### Task description:
Where an entry below contains an image, skip the image and reproduce the rest exactly.

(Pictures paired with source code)

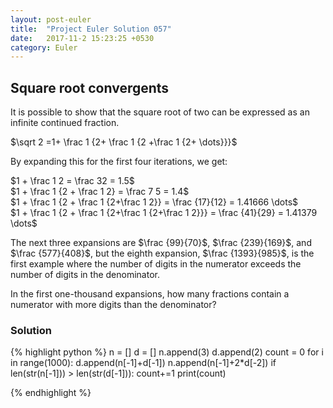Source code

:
 ```yaml
---
layout: post-euler
title:  "Project Euler Solution 057"
date:   2017-11-2 15:23:25 +0530
category: Euler
---
```


<h2>Square root convergents</h2>
<div><p>It is possible to show that the square root of two can be expressed as an infinite continued fraction.</p><p>$\sqrt 2 =1+ \frac 1 {2+ \frac 1 {2 +\frac 1 {2+ \dots}}}$</p><p>By expanding this for the first four iterations, we get:</p><p>$1 + \frac 1 2 = \frac  32 = 1.5$<br/>
$1 + \frac 1 {2 + \frac 1 2} = \frac 7 5 = 1.4$<br/>
$1 + \frac 1 {2 + \frac 1 {2+\frac 1 2}} = \frac {17}{12} = 1.41666 \dots$<br/>
$1 + \frac 1 {2 + \frac 1 {2+\frac 1 {2+\frac 1 2}}} = \frac {41}{29} = 1.41379 \dots$<br/></p><p>The next three expansions are $\frac {99}{70}$, $\frac {239}{169}$, and $\frac {577}{408}$, but the eighth expansion, $\frac {1393}{985}$, is the first example where the number of digits in the numerator exceeds the number of digits in the denominator.</p><p>In the first one-thousand expansions, how many fractions contain a numerator with more digits than the denominator?</p></div>

### Solution

{% highlight python %}
n = []
d = []
n.append(3)
d.append(2)
count = 0
for i in range(1000):
    d.append(n[-1]+d[-1])
    n.append(n[-1]+2*d[-2])
    if len(str(n[-1])) > len(str(d[-1])):
        count+=1
print(count)

{% endhighlight %}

### Answer to the problem:
Source code

:
 ```yaml
---
layout: post-euler
title:  "Project Euler Solution 057"
date:   2017-11-2 15:23:25 +0530
category: Euler
---
```


<h2>Square root convergents</h2>
<div><p>It is possible to show that the square root of two can be expressed as an infinite continued fraction.</p><p>$\sqrt 2 =1+ \frac 1 {2+ \frac 1 {2 +\frac 1 {2+ \dots}}}$</p><p>By expanding this for the first four iterations, we get:</p><p>$1 + \frac 1 2 = \frac  32 = 1.5$<br/>
$1 + \frac 1 {2 + \frac 1 2} = \frac 7 5 = 1.4$<br/>
$1 + \frac 1 {2 + \frac 1 {2+\frac 1 2}} = \frac {17}{12} = 1.41666 \dots$<br/>
$1 + \frac 1 {2 + \frac 1 {2+\frac 1 {2+\frac 1 2}}} = \frac {41}{29} = 1.41379 \dots$<br/></p><p>The next three expansions are $\frac {99}{70}$, $\frac {239}{169}$, and $\frac {577}{408}$, but the eighth expansion, $\frac {1393}{985}$, is the first example where the number of digits in the numerator exceeds the number of digits in the denominator.</p><p>In the first one-thousand expansions, how many fractions contain a numerator with more digits than the denominator?</p></div>

### Solution

{% highlight python %}
n = []
d = []
n.append(3)
d.append(2)
count = 0
for i in range(1000):
    d.append(n[-1]+d[-1])
    n.append(n[-1]+2*d[-2])
    if len(str(n[-1])) > len(str(d[-1])):
        count+=1
print(count)

{% endhighlight %}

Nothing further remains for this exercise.